▸ Task description
Begin at the top of the entries below and write out every line through the one containing "immunity to the player.", excluding pictures.

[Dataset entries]

Segment Open

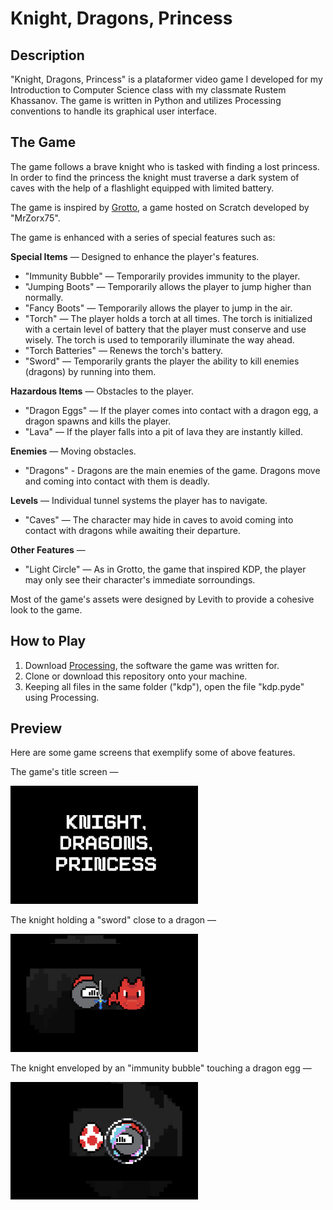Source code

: # Knight, Dragons, Princess

## Description
"Knight, Dragons, Princess" is a plataformer video game I developed for my Introduction to Computer Science class with my classmate Rustem Khassanov. The game is written in Python and utilizes Processing conventions to handle its graphical user interface. 

## The Game
The game follows a brave knight who is tasked with finding a lost princess. In order to find the princess the knight must traverse a dark system of caves with the help of a flashlight equipped with limited battery. 

The game is inspired by [Grotto](https://scratch.mit.edu/projects/596294350/), a game hosted on Scratch developed by "MrZorx75". 

The game is enhanced with a series of special features such as:

**Special Items** — Designed to enhance the player's features.
- "Immunity Bubble" — Temporarily provides immunity to the player.
- "Jumping Boots" — Temporarily allows the player to jump higher than normally.
- "Fancy Boots" —  Temporarily allows the player to jump in the air.
- "Torch" — The player holds a torch at all times. The torch is initialized with a certain level of battery that the player must conserve and use wisely. The torch is used to temporarily illuminate the way ahead. 
- "Torch Batteries" — Renews the torch's battery.
- "Sword" — Temporarily grants the player the ability to kill enemies (dragons) by running into them.

**Hazardous Items** — Obstacles to the player.
- "Dragon Eggs" — If the player comes into contact with a dragon egg, a dragon spawns and kills the player.
- "Lava" — If the player falls into a pit of lava they are instantly killed.

**Enemies** — Moving obstacles.
- "Dragons" - Dragons are the main enemies of the game. Dragons move and coming into contact with them is deadly.

**Levels** — Individual tunnel systems the player has to navigate.
- "Caves" — The character may hide in caves to avoid coming into contact with dragons while awaiting their departure.

**Other Features** —
- "Light Circle" — As in Grotto, the game that inspired KDP, the player may only see their character's immediate sorroundings.

Most of the game's assets were designed by Levith to provide a cohesive look to the game. 

## How to Play
1. Download [Processing](https://processing.org/), the software the game was written for.
2. Clone or download this repository onto your machine.
3. Keeping all files in the same folder ("kdp"), open the file "kdp.pyde" using Processing.

## Preview 
Here are some game screens that exemplify some of above features.
<p>The game's title screen —</p>
<img src="/preview/title-screen.png" alt="Title Screen" width="300"/>
<p>The knight holding a "sword" close to a dragon —</p>
<img src="/preview/knight-dragon.png" alt="Knight and Dragon" width="300"/>
<p>The knight enveloped by an "immunity bubble" touching a dragon egg —</p>
<img src="/preview/knight-egg.png" alt="Knight and Egg" width="300"/>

Segment Closed

▸ Written solution
Source code

: # Knight, Dragons, Princess

## Description
"Knight, Dragons, Princess" is a plataformer video game I developed for my Introduction to Computer Science class with my classmate Rustem Khassanov. The game is written in Python and utilizes Processing conventions to handle its graphical user interface. 

## The Game
The game follows a brave knight who is tasked with finding a lost princess. In order to find the princess the knight must traverse a dark system of caves with the help of a flashlight equipped with limited battery. 

The game is inspired by [Grotto](https://scratch.mit.edu/projects/596294350/), a game hosted on Scratch developed by "MrZorx75". 

The game is enhanced with a series of special features such as:

**Special Items** — Designed to enhance the player's features.
- "Immunity Bubble" — Temporarily provides immunity to the player.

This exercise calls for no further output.